Why an AI watches your roast. What it actually does with that data. How it gets smarter over time. No jargon, just the core ideas.
Every roast generates insight. Without a system, most of it evaporates before the next session.
You roast, you taste, you remember some of it. Maybe you scribble notes. But the details — the exact moment you adjusted fan, the shape of the temperature curve, what the ROR was doing when you hit first crack — are gone.
Every second of every roast is logged. Every decision you make, every suggestion the AI gives, how you responded, and — days later — how the coffee tasted. All of it feeds a system that learns what works.
Logging tools already exist. The difference is what happens with the data after it's captured.
A roast on the Fresh Roast SR800 takes about 7 minutes. In that time, the temperature changes every second, the rate of rise shifts constantly, and there are maybe a dozen moments where a small adjustment would make a difference.
No human can watch a temperature stream, calculate the rate of change, compare it to the ideal curve for this specific bean, recall what happened last time, and formulate advice — all in 10 seconds. The AI can.
This is the part that matters most. When you taste your coffee days later and score it, that score flows back to every decision made during the roast. The AI connects cause to effect across time.
Dropped fan to 6 at 3:30 on a Costa Rica natural and got a 5/5 cup? The system remembers. Did the same thing on a Kenya washed and got a 3/5? It remembers that too. Over time, it builds per-bean intelligence: what actually works for each specific coffee.

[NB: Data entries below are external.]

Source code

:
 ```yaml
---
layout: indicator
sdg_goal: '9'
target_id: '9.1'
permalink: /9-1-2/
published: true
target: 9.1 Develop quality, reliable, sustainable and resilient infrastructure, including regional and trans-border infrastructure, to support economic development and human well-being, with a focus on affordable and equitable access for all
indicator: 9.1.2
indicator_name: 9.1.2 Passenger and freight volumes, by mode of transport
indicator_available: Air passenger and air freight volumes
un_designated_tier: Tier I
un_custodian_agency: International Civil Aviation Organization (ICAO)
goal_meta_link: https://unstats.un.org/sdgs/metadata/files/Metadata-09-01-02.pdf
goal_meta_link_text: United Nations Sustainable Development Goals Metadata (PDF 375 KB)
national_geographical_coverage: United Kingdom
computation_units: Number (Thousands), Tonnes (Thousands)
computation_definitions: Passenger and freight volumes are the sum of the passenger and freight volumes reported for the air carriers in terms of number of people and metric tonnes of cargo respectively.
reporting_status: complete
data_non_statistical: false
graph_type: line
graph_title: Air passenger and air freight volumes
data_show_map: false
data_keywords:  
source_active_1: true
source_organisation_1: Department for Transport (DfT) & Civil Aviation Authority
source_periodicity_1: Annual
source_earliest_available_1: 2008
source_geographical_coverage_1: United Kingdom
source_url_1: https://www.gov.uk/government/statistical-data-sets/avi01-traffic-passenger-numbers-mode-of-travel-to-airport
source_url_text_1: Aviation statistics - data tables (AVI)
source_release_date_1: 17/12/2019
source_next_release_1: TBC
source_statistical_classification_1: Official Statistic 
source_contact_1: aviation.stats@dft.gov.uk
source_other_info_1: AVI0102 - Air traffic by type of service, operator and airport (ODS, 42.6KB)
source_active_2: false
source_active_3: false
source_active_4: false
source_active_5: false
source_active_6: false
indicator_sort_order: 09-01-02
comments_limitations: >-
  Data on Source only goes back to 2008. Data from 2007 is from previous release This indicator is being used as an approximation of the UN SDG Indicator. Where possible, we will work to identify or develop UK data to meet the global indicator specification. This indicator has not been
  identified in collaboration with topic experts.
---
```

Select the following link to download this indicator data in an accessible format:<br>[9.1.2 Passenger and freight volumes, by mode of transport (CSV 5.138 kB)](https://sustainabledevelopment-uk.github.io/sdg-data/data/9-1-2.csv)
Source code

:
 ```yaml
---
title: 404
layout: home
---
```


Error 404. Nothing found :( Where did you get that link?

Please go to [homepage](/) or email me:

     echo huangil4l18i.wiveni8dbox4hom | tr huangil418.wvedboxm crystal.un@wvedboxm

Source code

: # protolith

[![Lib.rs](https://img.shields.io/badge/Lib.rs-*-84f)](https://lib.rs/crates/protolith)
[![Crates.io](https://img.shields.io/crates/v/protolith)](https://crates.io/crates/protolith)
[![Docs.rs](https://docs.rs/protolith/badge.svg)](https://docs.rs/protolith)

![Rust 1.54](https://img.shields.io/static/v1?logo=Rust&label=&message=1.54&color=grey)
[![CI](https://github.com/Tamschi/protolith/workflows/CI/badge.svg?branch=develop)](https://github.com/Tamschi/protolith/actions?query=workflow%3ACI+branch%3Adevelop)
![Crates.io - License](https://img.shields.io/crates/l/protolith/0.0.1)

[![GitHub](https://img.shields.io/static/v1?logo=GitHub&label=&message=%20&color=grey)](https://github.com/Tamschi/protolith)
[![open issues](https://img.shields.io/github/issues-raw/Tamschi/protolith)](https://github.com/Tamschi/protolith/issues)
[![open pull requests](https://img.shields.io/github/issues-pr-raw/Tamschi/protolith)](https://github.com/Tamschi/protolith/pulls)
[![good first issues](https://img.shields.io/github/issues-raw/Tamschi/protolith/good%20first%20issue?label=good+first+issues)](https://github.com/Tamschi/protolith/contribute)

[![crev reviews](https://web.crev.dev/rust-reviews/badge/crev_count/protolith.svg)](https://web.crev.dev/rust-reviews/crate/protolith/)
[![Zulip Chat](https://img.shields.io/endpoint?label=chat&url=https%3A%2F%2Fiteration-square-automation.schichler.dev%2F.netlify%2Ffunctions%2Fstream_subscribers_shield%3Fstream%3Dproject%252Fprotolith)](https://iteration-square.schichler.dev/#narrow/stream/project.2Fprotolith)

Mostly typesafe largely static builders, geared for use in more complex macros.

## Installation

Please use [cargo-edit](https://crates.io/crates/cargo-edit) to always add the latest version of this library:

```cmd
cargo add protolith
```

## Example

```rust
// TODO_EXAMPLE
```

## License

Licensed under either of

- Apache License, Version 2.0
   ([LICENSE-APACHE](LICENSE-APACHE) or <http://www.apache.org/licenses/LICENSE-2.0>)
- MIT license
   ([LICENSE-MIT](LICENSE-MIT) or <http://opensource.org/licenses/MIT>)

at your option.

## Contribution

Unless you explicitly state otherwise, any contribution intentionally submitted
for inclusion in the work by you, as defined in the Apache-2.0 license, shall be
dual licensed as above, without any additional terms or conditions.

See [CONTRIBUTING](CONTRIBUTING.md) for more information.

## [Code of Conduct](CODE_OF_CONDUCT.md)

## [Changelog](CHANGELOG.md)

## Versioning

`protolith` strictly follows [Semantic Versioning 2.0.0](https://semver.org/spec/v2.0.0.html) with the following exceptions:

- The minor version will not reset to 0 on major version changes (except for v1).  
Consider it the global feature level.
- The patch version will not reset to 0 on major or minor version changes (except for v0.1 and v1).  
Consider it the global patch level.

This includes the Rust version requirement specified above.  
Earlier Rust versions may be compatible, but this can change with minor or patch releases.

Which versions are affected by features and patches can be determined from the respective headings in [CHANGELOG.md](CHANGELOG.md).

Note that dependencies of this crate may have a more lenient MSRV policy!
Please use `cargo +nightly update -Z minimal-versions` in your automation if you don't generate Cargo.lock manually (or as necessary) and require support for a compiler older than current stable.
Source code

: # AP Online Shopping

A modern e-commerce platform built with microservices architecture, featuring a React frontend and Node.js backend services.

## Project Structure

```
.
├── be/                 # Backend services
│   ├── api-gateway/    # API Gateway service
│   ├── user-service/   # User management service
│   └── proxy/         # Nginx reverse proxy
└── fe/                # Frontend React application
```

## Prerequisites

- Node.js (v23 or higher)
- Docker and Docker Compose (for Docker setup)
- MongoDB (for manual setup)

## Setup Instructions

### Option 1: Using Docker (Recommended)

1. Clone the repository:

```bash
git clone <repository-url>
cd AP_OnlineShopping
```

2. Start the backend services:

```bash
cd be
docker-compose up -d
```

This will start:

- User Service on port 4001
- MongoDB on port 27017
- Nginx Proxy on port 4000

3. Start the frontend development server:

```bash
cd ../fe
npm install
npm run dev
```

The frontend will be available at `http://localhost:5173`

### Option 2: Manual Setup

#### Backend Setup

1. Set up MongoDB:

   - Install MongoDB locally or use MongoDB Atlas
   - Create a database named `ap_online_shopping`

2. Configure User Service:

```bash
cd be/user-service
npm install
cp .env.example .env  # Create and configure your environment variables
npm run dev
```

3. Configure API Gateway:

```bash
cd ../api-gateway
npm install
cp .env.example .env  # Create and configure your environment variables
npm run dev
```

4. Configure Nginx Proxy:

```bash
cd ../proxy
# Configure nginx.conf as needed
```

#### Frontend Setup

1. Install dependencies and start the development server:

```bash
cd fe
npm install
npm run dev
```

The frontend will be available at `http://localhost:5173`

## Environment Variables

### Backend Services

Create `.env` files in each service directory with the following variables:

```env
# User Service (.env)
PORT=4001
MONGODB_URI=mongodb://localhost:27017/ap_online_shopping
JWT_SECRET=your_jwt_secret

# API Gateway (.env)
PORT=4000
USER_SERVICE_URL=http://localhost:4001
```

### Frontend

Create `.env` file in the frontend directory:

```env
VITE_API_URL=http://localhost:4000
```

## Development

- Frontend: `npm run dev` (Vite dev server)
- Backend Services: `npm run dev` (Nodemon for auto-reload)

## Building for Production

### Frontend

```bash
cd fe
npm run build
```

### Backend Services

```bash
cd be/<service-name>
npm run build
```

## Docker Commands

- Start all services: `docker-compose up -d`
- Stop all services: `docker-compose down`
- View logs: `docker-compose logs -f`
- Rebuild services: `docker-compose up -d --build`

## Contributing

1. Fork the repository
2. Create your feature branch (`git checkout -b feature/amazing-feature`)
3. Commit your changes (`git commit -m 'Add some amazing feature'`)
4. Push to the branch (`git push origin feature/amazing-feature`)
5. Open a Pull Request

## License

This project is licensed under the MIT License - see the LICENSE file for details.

A logbook tells you what happened. A spreadsheet can plot a curve. But neither can look across five roasts of the same bean, weight each by quality, extract the pattern that separates your best cups from your worst, and turn that into a coaching message during your next roast.
That's what the AI does. It takes raw data and produces actionable insight: "your best Costa Rica roasts all had fan at 6 by 3:00, but you didn't drop fan until 4:15 today — consider going earlier." That kind of cross-session pattern recognition is where the value lives.
Imagine a coach who watched every roast you've ever done, remembered every temperature, every adjustment, every cup score — and could instantly tell you: "the last time your Costa Rica was at 340°F with this ROR, you dropped fan too late and the cup was grassy. Drop it now." That's what Roast Coach does, except it never forgets and it gets better with every session.